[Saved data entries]
*** Begin section ***
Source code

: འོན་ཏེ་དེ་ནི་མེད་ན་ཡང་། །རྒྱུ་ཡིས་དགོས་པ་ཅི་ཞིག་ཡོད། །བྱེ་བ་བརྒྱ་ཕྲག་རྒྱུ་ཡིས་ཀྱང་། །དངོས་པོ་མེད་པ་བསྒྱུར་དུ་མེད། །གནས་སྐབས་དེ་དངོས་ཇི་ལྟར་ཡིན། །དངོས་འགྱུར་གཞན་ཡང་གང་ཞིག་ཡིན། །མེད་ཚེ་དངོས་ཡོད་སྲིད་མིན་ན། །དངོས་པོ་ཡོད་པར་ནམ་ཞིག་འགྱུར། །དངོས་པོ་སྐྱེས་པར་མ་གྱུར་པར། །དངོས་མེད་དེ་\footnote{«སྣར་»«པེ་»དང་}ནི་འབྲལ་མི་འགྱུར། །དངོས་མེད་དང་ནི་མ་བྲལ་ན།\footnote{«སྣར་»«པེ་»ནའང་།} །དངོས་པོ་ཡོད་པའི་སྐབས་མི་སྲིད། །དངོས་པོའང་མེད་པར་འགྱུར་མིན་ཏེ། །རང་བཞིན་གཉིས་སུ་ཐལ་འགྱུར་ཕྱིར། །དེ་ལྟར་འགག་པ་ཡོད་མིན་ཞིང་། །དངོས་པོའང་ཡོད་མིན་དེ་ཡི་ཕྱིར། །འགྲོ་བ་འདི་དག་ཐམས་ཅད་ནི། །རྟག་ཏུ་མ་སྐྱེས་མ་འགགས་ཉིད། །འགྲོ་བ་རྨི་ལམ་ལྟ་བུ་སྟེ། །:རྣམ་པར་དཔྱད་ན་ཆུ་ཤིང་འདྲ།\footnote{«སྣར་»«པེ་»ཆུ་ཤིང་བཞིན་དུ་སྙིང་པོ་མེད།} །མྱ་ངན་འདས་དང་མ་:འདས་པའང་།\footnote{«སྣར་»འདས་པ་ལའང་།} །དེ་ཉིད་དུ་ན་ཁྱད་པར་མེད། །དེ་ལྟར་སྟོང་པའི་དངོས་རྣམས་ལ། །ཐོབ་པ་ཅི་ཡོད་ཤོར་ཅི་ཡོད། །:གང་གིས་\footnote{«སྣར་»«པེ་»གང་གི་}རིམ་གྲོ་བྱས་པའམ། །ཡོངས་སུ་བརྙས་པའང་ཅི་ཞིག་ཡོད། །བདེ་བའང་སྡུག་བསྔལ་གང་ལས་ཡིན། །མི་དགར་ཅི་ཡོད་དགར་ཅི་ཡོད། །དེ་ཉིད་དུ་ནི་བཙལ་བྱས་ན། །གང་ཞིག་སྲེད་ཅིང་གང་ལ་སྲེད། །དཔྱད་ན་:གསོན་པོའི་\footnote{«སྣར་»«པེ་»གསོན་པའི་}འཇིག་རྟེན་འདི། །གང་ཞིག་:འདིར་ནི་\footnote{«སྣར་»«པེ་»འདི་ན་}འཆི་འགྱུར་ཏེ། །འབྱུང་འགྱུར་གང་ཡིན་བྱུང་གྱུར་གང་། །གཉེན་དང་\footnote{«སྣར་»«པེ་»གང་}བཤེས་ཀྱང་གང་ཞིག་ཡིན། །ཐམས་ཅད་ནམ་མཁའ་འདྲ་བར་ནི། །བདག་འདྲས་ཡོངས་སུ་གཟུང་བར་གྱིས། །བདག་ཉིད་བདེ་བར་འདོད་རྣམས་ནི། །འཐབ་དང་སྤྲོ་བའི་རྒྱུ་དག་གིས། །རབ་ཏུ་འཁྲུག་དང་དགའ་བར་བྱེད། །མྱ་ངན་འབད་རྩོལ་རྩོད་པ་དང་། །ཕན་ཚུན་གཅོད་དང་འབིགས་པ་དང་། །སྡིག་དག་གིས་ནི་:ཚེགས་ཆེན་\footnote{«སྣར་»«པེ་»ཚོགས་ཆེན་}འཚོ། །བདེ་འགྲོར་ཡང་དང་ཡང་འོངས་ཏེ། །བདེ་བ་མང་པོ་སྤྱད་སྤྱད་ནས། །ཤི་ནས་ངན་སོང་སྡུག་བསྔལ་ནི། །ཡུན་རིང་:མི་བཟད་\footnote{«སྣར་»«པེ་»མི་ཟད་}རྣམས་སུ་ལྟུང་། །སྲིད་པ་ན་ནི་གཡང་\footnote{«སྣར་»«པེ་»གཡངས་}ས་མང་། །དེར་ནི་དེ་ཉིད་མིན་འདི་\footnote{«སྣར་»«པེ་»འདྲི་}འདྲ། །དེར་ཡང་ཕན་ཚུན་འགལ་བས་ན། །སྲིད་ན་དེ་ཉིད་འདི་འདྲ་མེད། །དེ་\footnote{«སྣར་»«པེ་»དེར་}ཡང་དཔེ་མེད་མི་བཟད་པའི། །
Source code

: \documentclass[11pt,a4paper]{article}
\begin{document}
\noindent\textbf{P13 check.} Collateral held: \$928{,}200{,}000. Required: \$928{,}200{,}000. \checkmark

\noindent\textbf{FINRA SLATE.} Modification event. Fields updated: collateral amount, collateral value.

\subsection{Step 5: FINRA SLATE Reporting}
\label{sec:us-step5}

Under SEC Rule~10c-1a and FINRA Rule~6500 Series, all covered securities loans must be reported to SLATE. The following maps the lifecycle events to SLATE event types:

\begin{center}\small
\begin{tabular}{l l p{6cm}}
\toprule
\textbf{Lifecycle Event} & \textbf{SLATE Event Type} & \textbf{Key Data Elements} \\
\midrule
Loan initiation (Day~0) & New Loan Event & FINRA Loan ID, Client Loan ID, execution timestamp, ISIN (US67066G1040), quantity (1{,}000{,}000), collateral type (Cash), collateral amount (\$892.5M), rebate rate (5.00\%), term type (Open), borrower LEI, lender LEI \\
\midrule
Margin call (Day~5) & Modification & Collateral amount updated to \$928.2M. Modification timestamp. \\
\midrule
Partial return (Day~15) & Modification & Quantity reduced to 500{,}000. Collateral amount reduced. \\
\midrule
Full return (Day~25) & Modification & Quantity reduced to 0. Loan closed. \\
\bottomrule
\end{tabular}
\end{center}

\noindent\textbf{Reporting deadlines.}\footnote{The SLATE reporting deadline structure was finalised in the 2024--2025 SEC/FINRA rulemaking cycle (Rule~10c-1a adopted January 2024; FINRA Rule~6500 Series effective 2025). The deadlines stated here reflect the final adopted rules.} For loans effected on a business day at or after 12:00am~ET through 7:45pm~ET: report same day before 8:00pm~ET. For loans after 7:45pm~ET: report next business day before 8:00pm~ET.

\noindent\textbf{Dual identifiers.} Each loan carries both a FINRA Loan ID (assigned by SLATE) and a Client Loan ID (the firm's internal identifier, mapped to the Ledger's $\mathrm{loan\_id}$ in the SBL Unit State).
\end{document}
*** End section ***
Description of the task:
Exactly as given, please retype all the entries.

Response below:
Source code

: འོན་ཏེ་དེ་ནི་མེད་ན་ཡང་། །རྒྱུ་ཡིས་དགོས་པ་ཅི་ཞིག་ཡོད། །བྱེ་བ་བརྒྱ་ཕྲག་རྒྱུ་ཡིས་ཀྱང་། །དངོས་པོ་མེད་པ་བསྒྱུར་དུ་མེད། །གནས་སྐབས་དེ་དངོས་ཇི་ལྟར་ཡིན། །དངོས་འགྱུར་གཞན་ཡང་གང་ཞིག་ཡིན། །མེད་ཚེ་དངོས་ཡོད་སྲིད་མིན་ན། །དངོས་པོ་ཡོད་པར་ནམ་ཞིག་འགྱུར། །དངོས་པོ་སྐྱེས་པར་མ་གྱུར་པར། །དངོས་མེད་དེ་\footnote{«སྣར་»«པེ་»དང་}ནི་འབྲལ་མི་འགྱུར། །དངོས་མེད་དང་ནི་མ་བྲལ་ན།\footnote{«སྣར་»«པེ་»ནའང་།} །དངོས་པོ་ཡོད་པའི་སྐབས་མི་སྲིད། །དངོས་པོའང་མེད་པར་འགྱུར་མིན་ཏེ། །རང་བཞིན་གཉིས་སུ་ཐལ་འགྱུར་ཕྱིར། །དེ་ལྟར་འགག་པ་ཡོད་མིན་ཞིང་། །དངོས་པོའང་ཡོད་མིན་དེ་ཡི་ཕྱིར། །འགྲོ་བ་འདི་དག་ཐམས་ཅད་ནི། །རྟག་ཏུ་མ་སྐྱེས་མ་འགགས་ཉིད། །འགྲོ་བ་རྨི་ལམ་ལྟ་བུ་སྟེ། །:རྣམ་པར་དཔྱད་ན་ཆུ་ཤིང་འདྲ།\footnote{«སྣར་»«པེ་»ཆུ་ཤིང་བཞིན་དུ་སྙིང་པོ་མེད།} །མྱ་ངན་འདས་དང་མ་:འདས་པའང་།\footnote{«སྣར་»འདས་པ་ལའང་།} །དེ་ཉིད་དུ་ན་ཁྱད་པར་མེད། །དེ་ལྟར་སྟོང་པའི་དངོས་རྣམས་ལ། །ཐོབ་པ་ཅི་ཡོད་ཤོར་ཅི་ཡོད། །:གང་གིས་\footnote{«སྣར་»«པེ་»གང་གི་}རིམ་གྲོ་བྱས་པའམ། །ཡོངས་སུ་བརྙས་པའང་ཅི་ཞིག་ཡོད། །བདེ་བའང་སྡུག་བསྔལ་གང་ལས་ཡིན། །མི་དགར་ཅི་ཡོད་དགར་ཅི་ཡོད། །དེ་ཉིད་དུ་ནི་བཙལ་བྱས་ན། །གང་ཞིག་སྲེད་ཅིང་གང་ལ་སྲེད། །དཔྱད་ན་:གསོན་པོའི་\footnote{«སྣར་»«པེ་»གསོན་པའི་}འཇིག་རྟེན་འདི། །གང་ཞིག་:འདིར་ནི་\footnote{«སྣར་»«པེ་»འདི་ན་}འཆི་འགྱུར་ཏེ། །འབྱུང་འགྱུར་གང་ཡིན་བྱུང་གྱུར་གང་། །གཉེན་དང་\footnote{«སྣར་»«པེ་»གང་}བཤེས་ཀྱང་གང་ཞིག་ཡིན། །ཐམས་ཅད་ནམ་མཁའ་འདྲ་བར་ནི། །བདག་འདྲས་ཡོངས་སུ་གཟུང་བར་གྱིས། །བདག་ཉིད་བདེ་བར་འདོད་རྣམས་ནི། །འཐབ་དང་སྤྲོ་བའི་རྒྱུ་དག་གིས། །རབ་ཏུ་འཁྲུག་དང་དགའ་བར་བྱེད། །མྱ་ངན་འབད་རྩོལ་རྩོད་པ་དང་། །ཕན་ཚུན་གཅོད་དང་འབིགས་པ་དང་། །སྡིག་དག་གིས་ནི་:ཚེགས་ཆེན་\footnote{«སྣར་»«པེ་»ཚོགས་ཆེན་}འཚོ། །བདེ་འགྲོར་ཡང་དང་ཡང་འོངས་ཏེ། །བདེ་བ་མང་པོ་སྤྱད་སྤྱད་ནས། །ཤི་ནས་ངན་སོང་སྡུག་བསྔལ་ནི། །ཡུན་རིང་:མི་བཟད་\footnote{«སྣར་»«པེ་»མི་ཟད་}རྣམས་སུ་ལྟུང་། །སྲིད་པ་ན་ནི་གཡང་\footnote{«སྣར་»«པེ་»གཡངས་}ས་མང་། །དེར་ནི་དེ་ཉིད་མིན་འདི་\footnote{«སྣར་»«པེ་»འདྲི་}འདྲ། །དེར་ཡང་ཕན་ཚུན་འགལ་བས་ན། །སྲིད་ན་དེ་ཉིད་འདི་འདྲ་མེད། །དེ་\footnote{«སྣར་»«པེ་»དེར་}ཡང་དཔེ་མེད་མི་བཟད་པའི། །
Source code

: \documentclass[11pt,a4paper]{article}
\begin{document}
\noindent\textbf{P13 check.} Collateral held: \$928{,}200{,}000. Required: \$928{,}200{,}000. \checkmark

\noindent\textbf{FINRA SLATE.} Modification event. Fields updated: collateral amount, collateral value.

\subsection{Step 5: FINRA SLATE Reporting}
\label{sec:us-step5}

Under SEC Rule~10c-1a and FINRA Rule~6500 Series, all covered securities loans must be reported to SLATE. The following maps the lifecycle events to SLATE event types:

\begin{center}\small
\begin{tabular}{l l p{6cm}}
\toprule
\textbf{Lifecycle Event} & \textbf{SLATE Event Type} & \textbf{Key Data Elements} \\
\midrule
Loan initiation (Day~0) & New Loan Event & FINRA Loan ID, Client Loan ID, execution timestamp, ISIN (US67066G1040), quantity (1{,}000{,}000), collateral type (Cash), collateral amount (\$892.5M), rebate rate (5.00\%), term type (Open), borrower LEI, lender LEI \\
\midrule
Margin call (Day~5) & Modification & Collateral amount updated to \$928.2M. Modification timestamp. \\
\midrule
Partial return (Day~15) & Modification & Quantity reduced to 500{,}000. Collateral amount reduced. \\
\midrule
Full return (Day~25) & Modification & Quantity reduced to 0. Loan closed. \\
\bottomrule
\end{tabular}
\end{center}

\noindent\textbf{Reporting deadlines.}\footnote{The SLATE reporting deadline structure was finalised in the 2024--2025 SEC/FINRA rulemaking cycle (Rule~10c-1a adopted January 2024; FINRA Rule~6500 Series effective 2025). The deadlines stated here reflect the final adopted rules.} For loans effected on a business day at or after 12:00am~ET through 7:45pm~ET: report same day before 8:00pm~ET. For loans after 7:45pm~ET: report next business day before 8:00pm~ET.

\noindent\textbf{Dual identifiers.} Each loan carries both a FINRA Loan ID (assigned by SLATE) and a Client Loan ID (the firm's internal identifier, mapped to the Ledger's $\mathrm{loan\_id}$ in the SBL Unit State).
\end{document}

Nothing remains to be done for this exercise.